Vanessa começou a mover mais rápido sobre Shade. Mais rápido. Buscando seu clímax. Lindsey queria ajudá-la a encontrá-lo.

   Escorregou os dedos pelas dobras inchadas de Vanessa. Encontrou o clitóris dela com dois dedos e esfregou-o rápido e forte, do jeito que fazia quando se masturbava. Em questão de segundos, o corpo de Vanessa ficou tenso diante dela, e ela estremeceu forte enquanto gritava em meio a seu orgasmo.
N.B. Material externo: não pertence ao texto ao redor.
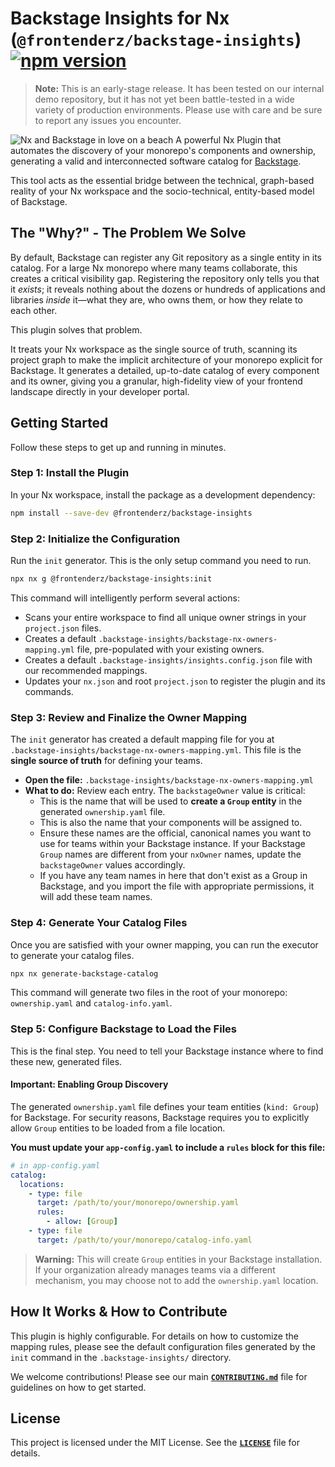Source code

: # Backstage Insights for Nx (`@frontenderz/backstage-insights`) [![npm version](https://badge.fury.io/js/%40frontenderz%2Fbackstage-insights.svg)](https://badge.fury.io/js/%40frontenderz%2Fbackstage-insights)

> **Note:** This is an early-stage release. It has been tested on our internal demo repository, but it has not yet been battle-tested in a wide variety of production environments. Please use with care and be sure to report any issues you encounter.

![Nx and Backstage in love on a beach](https://frontenderz.io/hubfs/nx-backstage-on-the-beach.png)
A powerful Nx Plugin that automates the discovery of your monorepo's components and ownership, generating a valid and interconnected software catalog for [Backstage](https://backstage.io).

This tool acts as the essential bridge between the technical, graph-based reality of your Nx workspace and the socio-technical, entity-based model of Backstage.

## The "Why?" - The Problem We Solve

By default, Backstage can register any Git repository as a single entity in its catalog. For a large Nx monorepo where many teams collaborate, this creates a critical visibility gap. Registering the repository only tells you that it *exists*; it reveals nothing about the dozens or hundreds of applications and libraries *inside* it—what they are, who owns them, or how they relate to each other.

This plugin solves that problem.

It treats your Nx workspace as the single source of truth, scanning its project graph to make the implicit architecture of your monorepo explicit for Backstage. It generates a detailed, up-to-date catalog of every component and its owner, giving you a granular, high-fidelity view of your frontend landscape directly in your developer portal.

## Getting Started

Follow these steps to get up and running in minutes.

### Step 1: Install the Plugin

In your Nx workspace, install the package as a development dependency:

```bash
npm install --save-dev @frontenderz/backstage-insights
```

### Step 2: Initialize the Configuration

Run the `init` generator. This is the only setup command you need to run.

```bash
npx nx g @frontenderz/backstage-insights:init
```

This command will intelligently perform several actions:
* Scans your entire workspace to find all unique owner strings in your `project.json` files.
* Creates a default `.backstage-insights/backstage-nx-owners-mapping.yml` file, pre-populated with your existing owners.
* Creates a default `.backstage-insights/insights.config.json` file with our recommended mappings.
* Updates your `nx.json` and root `project.json` to register the plugin and its commands.

### Step 3: Review and Finalize the Owner Mapping

The `init` generator has created a default mapping file for you at `.backstage-insights/backstage-nx-owners-mapping.yml`. This file is the **single source of truth** for defining your teams.

* **Open the file:** `.backstage-insights/backstage-nx-owners-mapping.yml`
* **What to do:** Review each entry. The `backstageOwner` value is critical:
    * This is the name that will be used to **create a `Group` entity** in the generated `ownership.yaml` file.
    * This is also the name that your components will be assigned to.
    * Ensure these names are the official, canonical names you want to use for teams within your Backstage instance. If your Backstage `Group` names are different from your `nxOwner` names, update the `backstageOwner` values accordingly.
    * If you have any team names in here that don't exist as a Group in Backstage, and you import the file with appropriate 
    permissions, it will add these team names.

### Step 4: Generate Your Catalog Files

Once you are satisfied with your owner mapping, you can run the executor to generate your catalog files.

```bash
npx nx generate-backstage-catalog
```

This command will generate two files in the root of your monorepo: `ownership.yaml` and `catalog-info.yaml`.

### Step 5: Configure Backstage to Load the Files

This is the final step. You need to tell your Backstage instance where to find these new, generated files.

#### **Important: Enabling Group Discovery**

The generated `ownership.yaml` file defines your team entities (`kind: Group`) for Backstage. For security reasons, Backstage requires you to explicitly allow `Group` entities to be loaded from a file location.

**You must update your `app-config.yaml` to include a `rules` block for this file:**

```yaml
# in app-config.yaml
catalog:
  locations:
    - type: file
      target: /path/to/your/monorepo/ownership.yaml
      rules:
        - allow: [Group]
    - type: file
      target: /path/to/your/monorepo/catalog-info.yaml
```

> **Warning:** This will create `Group` entities in your Backstage installation. If your organization already manages teams via a different mechanism, you may choose not to add the `ownership.yaml` location.

## How It Works & How to Contribute

This plugin is highly configurable. For details on how to customize the mapping rules, please see the default configuration files generated by the `init` command in the `.backstage-insights/` directory.

We welcome contributions! Please see our main **[`CONTRIBUTING.md`](../../CONTRIBUTING.md)** file for guidelines on how to get started.

## License

This project is licensed under the MIT License. See the **[`LICENSE`](../../LICENSE)** file for details.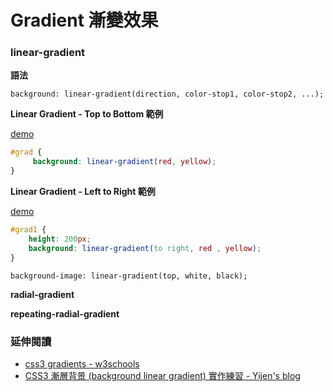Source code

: # Gradient 漸變效果

### linear-gradient

**語法**

`background: linear-gradient(direction, color-stop1, color-stop2, ...);`

**Linear Gradient - Top to Bottom 範例**

[demo](http://www.w3schools.com/css/tryit.asp?filename=trycss3_gradient-linear)

```css
#grad {
     background: linear-gradient(red, yellow);
}
```

**Linear Gradient - Left to Right 範例**

[demo](http://www.w3schools.com/css/tryit.asp?filename=trycss3_gradient-linear_ltr)

```css
#grad1 {
    height: 200px;
    background: linear-gradient(to right, red , yellow);
}
```

```
background-image: linear-gradient(top, white, black);

```

**radial-gradient**

**repeating-radial-gradient**

### 延伸閱讀
* [css3 gradients - w3schools  ](http://www.w3schools.com/css/css3_gradients.asp)
* [CSS3 漸層背景 (background linear gradient) 實作練習 - Yijen's blog](http://blog.yam.com/hanasan/article/66887138)
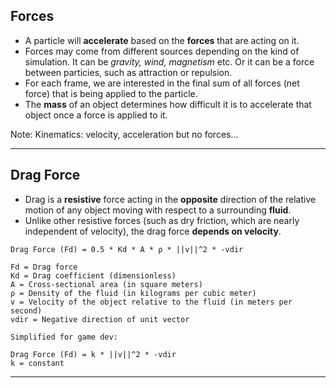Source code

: ## Forces

- A particle will **accelerate** based on the **forces** that are acting on it.
- Forces may come from different sources depending on the kind of simulation. It can be _gravity, wind, magnetism_ etc. Or it can be a force between particies, such as attraction or repulsion.
- For each frame, we are interested in the final sum of all forces (net force) that is being applied to the particle.
- The **mass** of an object determines how difficult it is to accelerate that object once a force is applied to it.

Note: Kinematics: velocity, acceleration but no forces...

---

## Drag Force

- Drag is a **resistive** force acting in the **opposite** direction of the relative motion of any object moving with respect to a surrounding **fluid**.
- Unlike other resistive forces (such as dry friction, which are nearly independent of velocity), the drag force **depends on velocity**.

```
Drag Force (Fd) = 0.5 * Kd * A * ρ * ||v||^2 * -vdir

Fd = Drag force
Kd = Drag coefficient (dimensionless)
A = Cross-sectional area (in square meters)
ρ = Density of the fluid (in kilograms per cubic meter)
v = Velocity of the object relative to the fluid (in meters per second)
vdir = Negative direction of unit vector

Simplified for game dev:

Drag Force (Fd) = k * ||v||^2 * -vdir
k = constant
```

---
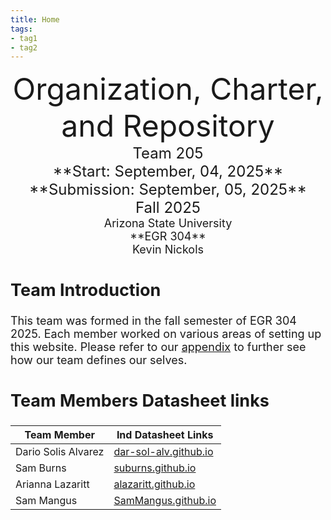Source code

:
 ```yaml
---
title: Home
tags:
- tag1
- tag2
---
```

<center>
<font size="8">Organization, Charter, and Repository<br>
<font size="5">Team 205<br>
**Start: September, 04, 2025**<br>
**Submission: September, 05, 2025**<br>
Fall 2025<br>
<font size="4">Arizona State University<br>
**EGR 304**<br>
Kevin Nickols<br>
  

</center>

## Team Introduction

This team was formed in the fall semester of EGR 304 2025. Each member worked on various areas of setting up this website. Please refer to our [appendix](https://egr304-team-205-2025-f.github.io/EGR304-2025-F-205.github.io/Appendix/App-Team-Org/) to further see how our team defines our selves.


## Team Members Datasheet links

| **Team Member**        |**Ind Datasheet Links** |
| ---------------------- | -----------------------|
| Dario Solis Alvarez            | [dar-sol-alv.github.io](https://dar-sol-alv.github.io/) |
| Sam Burns              | [suburns.github.io](https://suburns05.github.io/suburns.github.io/) |
| Arianna Lazaritt               | [alazaritt.github.io](https://alazaritt.github.io/alazaritt.github.io/) |
| Sam Mangus                | [SamMangus.github.io](https://SamMangus.github.io/) |
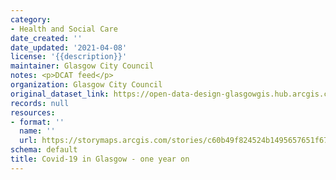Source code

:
 ```yaml
---
category:
- Health and Social Care
date_created: ''
date_updated: '2021-04-08'
license: '{{description}}'
maintainer: Glasgow City Council
notes: <p>DCAT feed</p>
organization: Glasgow City Council
original_dataset_link: https://open-data-design-glasgowgis.hub.arcgis.com/apps/GlasgowGIS::covid-19-in-glasgow-one-year-on
records: null
resources:
- format: ''
  name: ''
  url: https://storymaps.arcgis.com/stories/c60b49f824524b1495657651f67eb14b
schema: default
title: Covid-19 in Glasgow - one year on
---
```

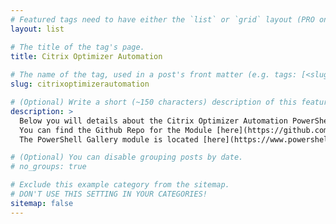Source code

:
 ```yaml
---
# Featured tags need to have either the `list` or `grid` layout (PRO only).
layout: list

# The title of the tag's page.
title: Citrix Optimizer Automation
  
# The name of the tag, used in a post's front matter (e.g. tags: [<slug>]).
slug: citrixoptimizerautomation

# (Optional) Write a short (~150 characters) description of this featured tag.
description: >
  Below you will details about the Citrix Optimizer Automation PowerShell module.<br/><br/>
  You can find the Github Repo for the Module [here](https://github.com/dbretty/CitrixOptimizerAutomation)<br/>
  The PowerShell Gallery module is located [here](https://www.powershellgallery.com/packages/CitrixOptimizerAutomation)

# (Optional) You can disable grouping posts by date.
# no_groups: true

# Exclude this example category from the sitemap.
# DON'T USE THIS SETTING IN YOUR CATEGORIES!
sitemap: false
---
```

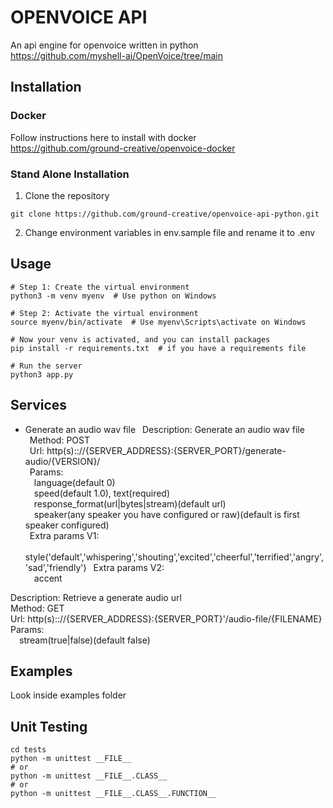 # OPENVOICE API

An api engine for openvoice written in python<br />
https://github.com/myshell-ai/OpenVoice/tree/main

## Installation

### Docker

Follow instructions here to install with docker<br /> 
https://github.com/ground-creative/openvoice-docker

### Stand Alone Installation

1) Clone the repository
```
git clone https://github.com/ground-creative/openvoice-api-python.git
```

2) Change environment variables in env.sample file and rename it to .env

## Usage

```
# Step 1: Create the virtual environment
python3 -m venv myenv  # Use python on Windows

# Step 2: Activate the virtual environment
source myenv/bin/activate  # Use myenv\Scripts\activate on Windows

# Now your venv is activated, and you can install packages
pip install -r requirements.txt  # if you have a requirements file

# Run the server
python3 app.py
```

## Services
- Generate an audio wav file
&ensp;Description: Generate an audio wav file<br />
&ensp;Method: POST <br />
&ensp;Url: http(s):://{SERVER_ADDRESS}:{SERVER_PORT}/generate-audio/{VERSION}/<br />
&ensp;Params:<br />
&emsp;language(default 0)<br />
&emsp;speed(default 1.0), text(required)<br /> 
&emsp;response_format(url|bytes|stream)(default url)<br /> 
&emsp;speaker(any speaker you have configured or raw)(default is first speaker configured)<br />
&ensp;Extra params V1:<br /> 
&emsp;style('default','whispering','shouting','excited','cheerful','terrified','angry','sad','friendly')
&ensp;Extra params V2:<br /> 
&emsp;accent<br />

Description: Retrieve a generate audio url<br />
Method: GET<br />
Url: http(s):://{SERVER_ADDRESS}:{SERVER_PORT}'/audio-file/{FILENAME}<br />
Params:<br /> 
&emsp;stream(true|false)(default false)

## Examples

Look inside examples folder

## Unit Testing

```
cd tests
python -m unittest __FILE__
# or
python -m unittest __FILE__.CLASS__
# or
python -m unittest __FILE__.CLASS__.FUNCTION__
```
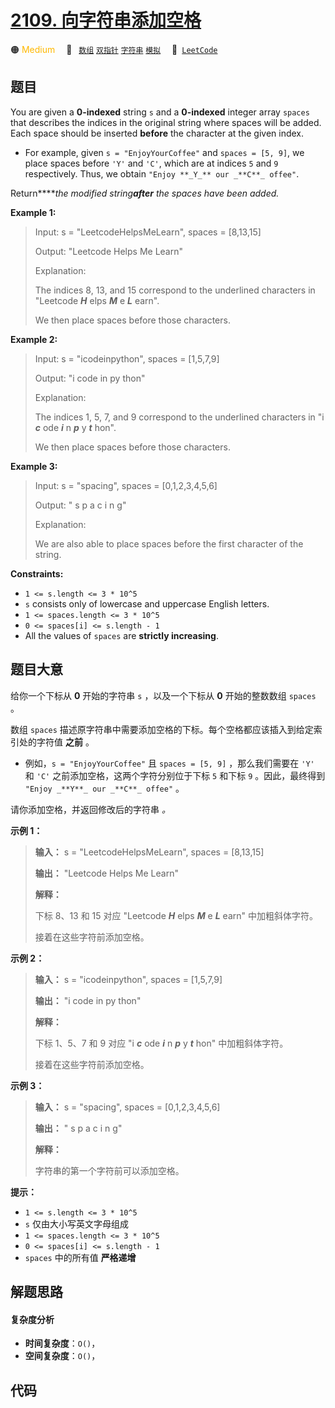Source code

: # [2109. 向字符串添加空格](https://leetcode.com/problems/adding-spaces-to-a-string)

🟠 <font color=#ffb800>Medium</font>&emsp; 🔖&ensp; [`数组`](/leetcode/outline/tag/array.md) [`双指针`](/leetcode/outline/tag/two-pointers.md) [`字符串`](/leetcode/outline/tag/string.md) [`模拟`](/leetcode/outline/tag/simulation.md)&emsp; 🔗&ensp;[`LeetCode`](https://leetcode.com/problems/adding-spaces-to-a-string)

## 题目

You are given a **0-indexed** string `s` and a **0-indexed** integer array
`spaces` that describes the indices in the original string where spaces will
be added. Each space should be inserted **before** the character at the given
index.

  * For example, given `s = "EnjoyYourCoffee"` and `spaces = [5, 9]`, we place spaces before `'Y'` and `'C'`, which are at indices `5` and `9` respectively. Thus, we obtain `"Enjoy **_Y_** our _**C**_ offee"`.

Return****_the modified string**after** the spaces have been added._



**Example 1:**

> Input: s = "LeetcodeHelpsMeLearn", spaces = [8,13,15]
> 
> Output: "Leetcode Helps Me Learn"
> 
> Explanation: 
> 
> The indices 8, 13, and 15 correspond to the underlined characters in "Leetcode _**H**_ elps _**M**_ e _**L**_ earn".
> 
> We then place spaces before those characters.

**Example 2:**

> Input: s = "icodeinpython", spaces = [1,5,7,9]
> 
> Output: "i code in py thon"
> 
> Explanation:
> 
> The indices 1, 5, 7, and 9 correspond to the underlined characters in "i _**c**_ ode _**i**_ n _**p**_ y _**t**_ hon".
> 
> We then place spaces before those characters.

**Example 3:**

> Input: s = "spacing", spaces = [0,1,2,3,4,5,6]
> 
> Output: " s p a c i n g"
> 
> Explanation:
> 
> We are also able to place spaces before the first character of the string.

**Constraints:**

  * `1 <= s.length <= 3 * 10^5`
  * `s` consists only of lowercase and uppercase English letters.
  * `1 <= spaces.length <= 3 * 10^5`
  * `0 <= spaces[i] <= s.length - 1`
  * All the values of `spaces` are **strictly increasing**.


## 题目大意

给你一个下标从 **0** 开始的字符串 `s` ，以及一个下标从 **0** 开始的整数数组 `spaces` 。

数组 `spaces` 描述原字符串中需要添加空格的下标。每个空格都应该插入到给定索引处的字符值 **之前** 。

  * 例如，`s = "EnjoyYourCoffee"` 且 `spaces = [5, 9]` ，那么我们需要在 `'Y'` 和 `'C'` 之前添加空格，这两个字符分别位于下标 `5` 和下标 `9` 。因此，最终得到 `"Enjoy _**Y**_ our _**C**_ offee"` 。

请你添加空格，并返回修改后的字符串 _。_



**示例 1：**

> 
> 
> 
> 
> 
> **输入：** s = "LeetcodeHelpsMeLearn", spaces = [8,13,15]
> 
> **输出：** "Leetcode Helps Me Learn"
> 
> **解释：**
> 
> 下标 8、13 和 15 对应 "Leetcode _**H**_ elps _**M**_ e _**L**_ earn" 中加粗斜体字符。
> 
> 接着在这些字符前添加空格。
> 
> 

**示例 2：**

> 
> 
> 
> 
> 
> **输入：** s = "icodeinpython", spaces = [1,5,7,9]
> 
> **输出：** "i code in py thon"
> 
> **解释：**
> 
> 下标 1、5、7 和 9 对应 "i _**c**_ ode _**i**_ n _**p**_ y _**t**_ hon" 中加粗斜体字符。
> 
> 接着在这些字符前添加空格。
> 
> 

**示例 3：**

> 
> 
> 
> 
> 
> **输入：** s = "spacing", spaces = [0,1,2,3,4,5,6]
> 
> **输出：** " s p a c i n g"
> 
> **解释：**
> 
> 字符串的第一个字符前可以添加空格。
> 
> 



**提示：**

  * `1 <= s.length <= 3 * 10^5`
  * `s` 仅由大小写英文字母组成
  * `1 <= spaces.length <= 3 * 10^5`
  * `0 <= spaces[i] <= s.length - 1`
  * `spaces` 中的所有值 **严格递增**


## 解题思路

#### 复杂度分析

- **时间复杂度**：`O()`，
- **空间复杂度**：`O()`，

## 代码

```javascript

```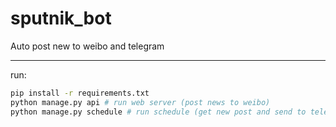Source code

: # sputnik_bot

Auto post new to weibo and telegram 

---
run: 
```bash
pip install -r requirements.txt
python manage.py api # run web server (post news to weibo)
python manage.py schedule # run schedule (get new post and send to telegram)
```
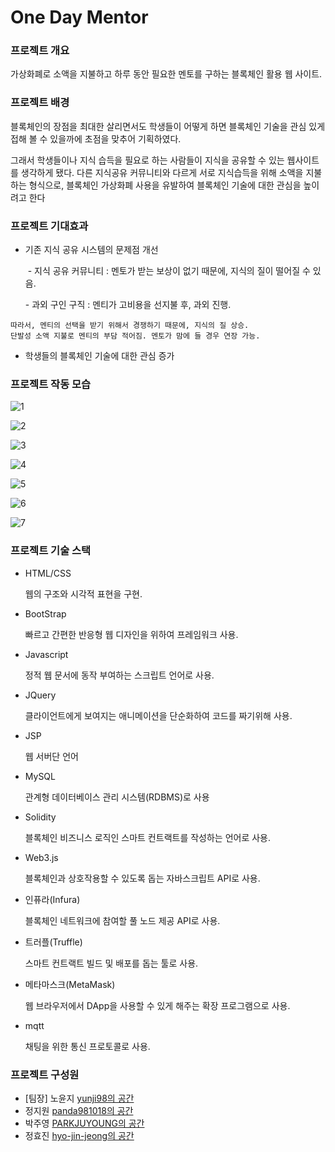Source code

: # One Day Mentor 

### **프로젝트 개요**

가상화폐로 소액을 지불하고 하루 동안 필요한 멘토를 구하는 블록체인 활용 웹 사이트.



### **프로젝트 배경**

블록체인의 장점을 최대한 살리면서도 학생들이 어떻게 하면 블록체인 기술을 관심 있게 접해 볼 수 있을까에 초점을 맞추어 기획하였다.

그래서 학생들이나 지식 습득을 필요로 하는 사람들이 지식을 공유할 수 있는 웹사이트를 생각하게 됐다. 다른 지식공유 커뮤니티와 다르게 서로 지식습득을 위해 소액을 지불하는 형식으로, 블록체인 가상화폐 사용을 유발하여 블록체인 기술에 대한 관심을 높이려고 한다



### **프로젝트 기대효과**

- 기존 지식 공유 시스템의 문제점 개선

  ​	 \- 지식 공유 커뮤니티 : 멘토가 받는 보상이 없기 때문에, 지식의 질이 떨어질 수 있음.

   	\- 과외 구인 구직 : 멘티가 고비용을 선지불 후, 과외 진행.

 ```
따라서, 멘티의 선택을 받기 위해서 경쟁하기 때문에, 지식의 질 상승.
단발성 소액 지불로 멘티의 부담 적어짐. 멘토가 맘에 들 경우 연장 가능.
 ```



- 학생들의 블록체인 기술에 대한 관심 증가



### 프로젝트 작동 모습
![1](https://user-images.githubusercontent.com/56016350/105573387-92901a00-5da0-11eb-897f-c1207c6218dc.gif)

![2](https://user-images.githubusercontent.com/56016350/105573395-a50a5380-5da0-11eb-8648-2b8721f856e1.gif)

![3](https://user-images.githubusercontent.com/56016350/105573396-a6d41700-5da0-11eb-8705-d979bdecef2d.gif)

![4](https://user-images.githubusercontent.com/56016350/105573397-a8054400-5da0-11eb-9584-47245f1855fe.gif)

![5](https://user-images.githubusercontent.com/56016350/105573399-aa679e00-5da0-11eb-8fcf-8f4ae5e805d6.gif)

![6](https://user-images.githubusercontent.com/56016350/105573418-ce2ae400-5da0-11eb-8c3b-1d7bbfbf55e9.gif)

![7](https://user-images.githubusercontent.com/56016350/105573420-cff4a780-5da0-11eb-9fde-3b8fc97a6bbf.gif)

### 프로젝트 기술 스택

- HTML/CSS

  웹의 구조와 시각적 표현을 구현.

- BootStrap

  빠르고 간편한 반응형 웹 디자인을 위하여 프레임워크 사용.

- Javascript

  정적 웹 문서에 동작 부여하는 스크립트 언어로 사용.

- JQuery

  클라이언트에게 보여지는 애니메이션을 단순화하여 코드를 짜기위해 사용.

- JSP

  웹 서버단 언어

- MySQL

  관계형 데이터베이스 관리 시스템(RDBMS)로 사용

- Solidity

  블록체인 비즈니스 로직인 스마트 컨트랙트를 작성하는 언어로 사용. 

- Web3.js

  블록체인과 상호작용할 수 있도록 돕는 자바스크립트 API로 사용.

- 인퓨라(Infura)

  블록체인 네트워크에 참여할 풀 노드 제공 API로 사용.

- 트러플(Truffle)

  스마트 컨트랙트 빌드 및 배포를 돕는 툴로 사용.

- 메타마스크(MetaMask)

  웹 브라우저에서 DApp을 사용할 수 있게 해주는 확장  프로그램으로 사용.

- mqtt

  채팅을 위한 통신 프로토콜로 사용.



### 프로젝트 구성원

- [팀장] 노윤지 [yunji98의 공간](https://github.com/yunji98)
- 정지원 [panda981018의 공간](https://github.com/panda981018)
- 박주영 [PARKJUYOUNG의 공간](https://github.com/juzero98)
- 정효진 [hyo-jin-jeong의 공간](https://github.com/hyo-jin-jeong)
   - Isso não está certo. - Lindsey disse puxando a mão para longe.

   Vanessa agarrou seu pulso e enterrou-lhe a mão entre as coxas.

   - Sim, Lindsey. Está certo. É perfeito. Sinta-o dentro de mim.

   Estava atordoada com o choque, mas por algum motivo não podia afastar-se. Lindsey manteve o sexo de Vanessa na palma da mão enquanto o pau de Shade roçava ritmicamente contra a ponta dos seus dedos.

   - Isso é lindo. - Shade falou. - Posso gozar agora?

   Vanessa riu abafado.

   - Não, garanhão. É a vez da Lindsey.

   Ela levantou o quadril até o pênis de Shade escorregar de seu corpo e, em seguida, pegou a mão de Lindsey e colocou-a sobre o preservativo muito escorregadio que cobria seu membro.

   - Se divirta, garota. Eu preciso de um cochilo.

   Lindsey olhou para Shade, desejando que pudesse ver seus olhos, se perguntando o que ele achava de seu comportamento. Ele estava tão chocado com o que ela acabara de fazer quanto ela estava?

   - Você vai me desamarrar? - Ele falou. - Vou facilitar para você.

   - O que você quer dizer? - Lindsey perguntou.

   - Você sabe que quer ser fodida, mas acha que não deveria.

   - E como vou desamarrá-lo, esses sentimentos vão mudar?

   - Você pode me culpar por sua rendição, ao invés de se impedir de ter o que deseja.

   - Eu pegaria o que quero. - Vanessa falou.

   - Mas ela não vai. - Shade disse. - Apesar de querer fazê-lo.

   Ela queria, mas ele estava certo. Já tivera relações sexuais com dois estranhos essa noite. Com certeza, não faria isso outra vez com mais um. A menos que ele... a forçasse.

   - Você iria me forçar? - Ela perguntou com o coração batendo de entusiasmo.

   - Você quer que eu te force?

   - Não é realmente a força, mas ela querer que você a force. - Vanessa rolou os olhos para ele.

   - Eu realmente não vou forçá-la se ela não quiser. Isso seria considerado estupro, mas é diferente se ela quer ser pressionada a foder enquanto se debate.

   - Eu quero. - Lindsey deixou escapar.

   Suas mãos se moveram para o primeiro nó da amarra de seus braços unidos – braços fortes, muito musculosos. Passou por maus bocados para desamarrar a corda pensando sobre aqueles braços fortes a segurando enquanto a fodia. Seus dedos não tremiam porque tinha medo. Mas porque estava animada.

   - Eu deveria sair? - Vanessa falou.

   - Não, você vai assistir e não interferir. Mas eu gostaria que você me pegasse um novo preservativo na gaveta lá. - Lindsey ficou chocada pelo sorriso gentil que ele ofereceu a Vanessa. Certamente este grande pedaço de músculos sarcástico não tinha um membro meigo no corpo. Realmente esperava que ele não tivesse. Especialmente esperava que o membro que estava prestes a estocar em sua buceta latejante não fosse nem um pouco gentil.